--- DATA SHOWN Enclosed Below ---

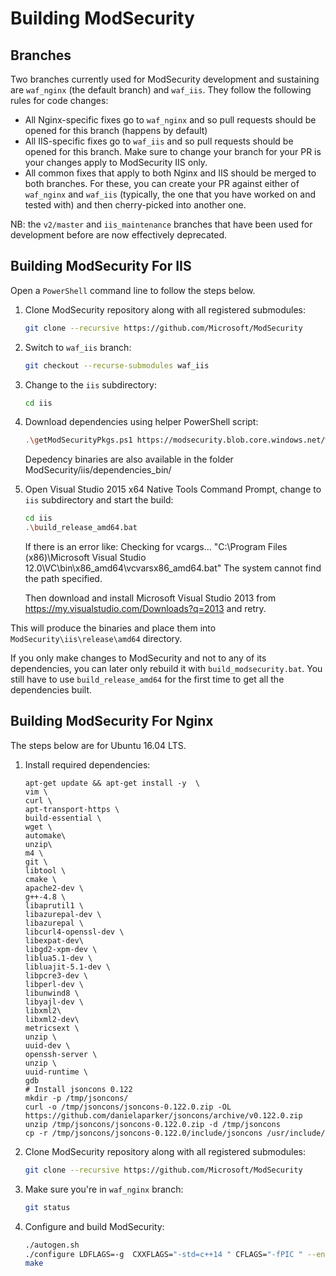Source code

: # Building ModSecurity

## Branches
Two branches currently used for ModSecurity development and sustaining are `waf_nginx` (the default branch) and `waf_iis`. 
They follow the following rules for code changes:

 - All Nginx-specific fixes go to `waf_nginx` and so pull requests should be opened for this branch (happens by default)
 - All IIS-specific fixes go to `waf_iis` and so pull requests should be opened for this branch. Make sure to change your branch for your PR is your changes apply to ModSecurity IIS only.
 - All common fixes that apply to both Nginx and IIS should be merged to both branches. For these, you can create your PR against either of `waf_nginx` and `waf_iis` (typically, the one that you have worked on and tested with) and then cherry-picked into another one.

NB: the `v2/master` and `iis_maintenance` branches that have been used for development before are now effectively deprecated. 

## Building ModSecurity For IIS

Open a `PowerShell` command line to follow the steps below.

 1. Clone ModSecurity repository along with all registered submodules:
    ```bash
    git clone --recursive https://github.com/Microsoft/ModSecurity
    ```
 2. Switch to `waf_iis` branch:
     ```bash
    git checkout --recurse-submodules waf_iis
    ```
 3.  Change to the `iis` subdirectory:
     ```bash
     cd iis
     ```
 4. Download dependencies using helper PowerShell script:
     ```bash
     .\getModSecurityPkgs.ps1 https://modsecurity.blob.core.windows.net/windows-artifacts
     ```
     Depedency binaries are also available in the folder ModSecurity/iis/dependencies_bin/
 5. Open Visual Studio 2015 x64 Native Tools Command Prompt, change to `iis` subdirectory and start the build:
     ```bash
     cd iis
     .\build_release_amd64.bat
     ```
     
     If there is an error like:
     Checking for vcargs... "C:\Program Files (x86)\Microsoft Visual Studio 12.0\VC\bin\x86_amd64\vcvarsx86_amd64.bat"
     The system cannot find the path specified.
     
     Then download and install Microsoft Visual Studio 2013 from https://my.visualstudio.com/Downloads?q=2013 and retry.
 
 This will produce the binaries and place them into `ModSecurity\iis\release\amd64` directory.

If you only make changes to ModSecurity and not to any of its dependencies, you can later only rebuild it with `build_modsecurity.bat`. You still have to use `build_release_amd64` for the first time to get all the dependencies built.

## Building ModSecurity For Nginx
The steps below are for Ubuntu 16.04 LTS.

 1. Install required dependencies:
	 ```
	 apt-get update && apt-get install -y  \
    vim \
    curl \
    apt-transport-https \
    build-essential \
    wget \
    automake\
    unzip\
    m4 \
    git \
    libtool \
    cmake \
    apache2-dev \
    g++-4.8 \
    libaprutil1 \
    libazurepal-dev \
    libazurepal \
    libcurl4-openssl-dev \
    libexpat-dev\
    libgd2-xpm-dev \
    liblua5.1-dev \
    libluajit-5.1-dev \
    libpcre3-dev \
    libperl-dev \
    libunwind8 \
    libyajl-dev \
    libxml2\
    libxml2-dev\
    metricsext \
    unzip \
    uuid-dev \
    openssh-server \
    unzip \
    uuid-runtime \
    gdb
    # Install jsoncons 0.122
    mkdir -p /tmp/jsoncons/
    curl -o /tmp/jsoncons/jsoncons-0.122.0.zip -OL https://github.com/danielaparker/jsoncons/archive/v0.122.0.zip
    unzip /tmp/jsoncons/jsoncons-0.122.0.zip -d /tmp/jsoncons
    cp -r /tmp/jsoncons/jsoncons-0.122.0/include/jsoncons /usr/include/
	```

 3. Clone ModSecurity repository along with all registered submodules:
    ```bash
    git clone --recursive https://github.com/Microsoft/ModSecurity
    ```
 4. Make sure you're in `waf_nginx` branch:
     ```bash
    git status
    ```
 5.  Configure and build ModSecurity:
	 ```bash
	 ./autogen.sh
	 ./configure LDFLAGS=-g  CXXFLAGS="-std=c++14 " CFLAGS="-fPIC " --enable-standalone-module --disable-mlogc --enable-waf_json_logging
	 make
	 ```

--- End of Enclosed DATA SHOWN ---

### WHAT THE TASK REQUIRES
What lines in the data above contain the word "jsoncons"? Copy them all.

### OUTPUT BELOW
    # Install jsoncons 0.122
    mkdir -p /tmp/jsoncons/
    curl -o /tmp/jsoncons/jsoncons-0.122.0.zip -OL https://github.com/danielaparker/jsoncons/archive/v0.122.0.zip
    unzip /tmp/jsoncons/jsoncons-0.122.0.zip -d /tmp/jsoncons
    cp -r /tmp/jsoncons/jsoncons-0.122.0/include/jsoncons /usr/include/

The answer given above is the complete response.